Q: I'm in the fortunate position of being able to attempt to fix a problem. Some background: I am more intelligent than average (150+ IQ) and have lived the cliche of someone who gets bored easily and doesn't apply himself. This, plus the necessity of putting my wife through college after I dropped out, means I have been chronically underemployed.
A few years ago, I lucked into a complete change of scene, finished my degree with straight 4.0s and got a job with a real career track. A few people in upper management see my potential and want to help me get promoted, but I've got a few rough edges to smooth out. The largest is my delivery: matter-of-fact to the point of abruptness. I've had it all my life, and it's given me a reputation as a know-it-all.
I've done a lot of soul-searching and have polled my friends and family, who agree I can be condescending.

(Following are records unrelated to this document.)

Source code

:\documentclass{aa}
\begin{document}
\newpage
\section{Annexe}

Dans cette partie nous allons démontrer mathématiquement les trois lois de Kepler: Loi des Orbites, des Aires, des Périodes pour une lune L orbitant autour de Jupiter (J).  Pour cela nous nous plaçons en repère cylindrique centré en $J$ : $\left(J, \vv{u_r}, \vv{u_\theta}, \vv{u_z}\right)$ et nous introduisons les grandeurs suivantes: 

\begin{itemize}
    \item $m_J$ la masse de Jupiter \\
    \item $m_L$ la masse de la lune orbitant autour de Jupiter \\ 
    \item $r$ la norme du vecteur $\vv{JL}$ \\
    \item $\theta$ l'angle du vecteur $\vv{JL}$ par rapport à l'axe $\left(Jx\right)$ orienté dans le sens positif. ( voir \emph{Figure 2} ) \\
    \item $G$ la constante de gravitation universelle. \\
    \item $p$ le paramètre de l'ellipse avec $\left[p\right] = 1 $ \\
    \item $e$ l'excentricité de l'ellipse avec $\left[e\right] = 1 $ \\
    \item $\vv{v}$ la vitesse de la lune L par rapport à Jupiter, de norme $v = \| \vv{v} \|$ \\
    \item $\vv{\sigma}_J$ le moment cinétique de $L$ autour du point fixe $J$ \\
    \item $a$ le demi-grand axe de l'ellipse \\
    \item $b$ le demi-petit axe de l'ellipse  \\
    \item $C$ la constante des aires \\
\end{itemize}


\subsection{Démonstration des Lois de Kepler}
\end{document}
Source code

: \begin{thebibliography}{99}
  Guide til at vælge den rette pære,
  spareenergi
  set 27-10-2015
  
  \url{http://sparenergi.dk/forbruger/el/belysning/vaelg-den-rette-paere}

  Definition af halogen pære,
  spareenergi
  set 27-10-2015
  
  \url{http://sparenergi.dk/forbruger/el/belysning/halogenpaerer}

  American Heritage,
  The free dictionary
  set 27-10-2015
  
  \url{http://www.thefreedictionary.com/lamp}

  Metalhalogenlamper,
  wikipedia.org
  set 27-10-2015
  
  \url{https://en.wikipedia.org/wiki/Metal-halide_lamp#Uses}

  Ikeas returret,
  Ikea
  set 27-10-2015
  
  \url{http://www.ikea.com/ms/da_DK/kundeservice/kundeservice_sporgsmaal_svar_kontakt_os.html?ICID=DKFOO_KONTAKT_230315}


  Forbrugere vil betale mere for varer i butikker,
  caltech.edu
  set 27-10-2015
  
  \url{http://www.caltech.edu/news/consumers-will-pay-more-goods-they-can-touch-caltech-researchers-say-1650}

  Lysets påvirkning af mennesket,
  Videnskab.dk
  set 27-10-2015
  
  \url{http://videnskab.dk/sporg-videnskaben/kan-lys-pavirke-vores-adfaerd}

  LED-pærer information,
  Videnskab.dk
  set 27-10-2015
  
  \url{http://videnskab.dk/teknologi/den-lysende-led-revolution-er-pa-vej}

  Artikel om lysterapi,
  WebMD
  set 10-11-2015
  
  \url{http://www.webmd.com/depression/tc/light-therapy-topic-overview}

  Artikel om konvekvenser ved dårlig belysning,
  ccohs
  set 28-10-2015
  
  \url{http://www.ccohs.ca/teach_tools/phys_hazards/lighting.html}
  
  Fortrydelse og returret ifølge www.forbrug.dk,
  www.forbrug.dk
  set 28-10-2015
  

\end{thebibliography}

Their advice boils down to "act dumber."
Now I've been given an opportunity to help train new employees, and management will be watching to see if I can do so without acting like a "glass bowl." I'm terrified that every time I have to correct someone, I'll cement my reputation and squander this opportunity. Any advice?
A: A glass bowl, maybe, but a reflective glass bowl. There's hope.
Know-it-alls know all the answers, but not when and how to share them. The smartest people I know let others be smart, too — not by "acting dumber" but by being strategically generous.
They ask questions instead of spitting out answers: What do you think? Does anyone have a different idea? What if we tried this instead?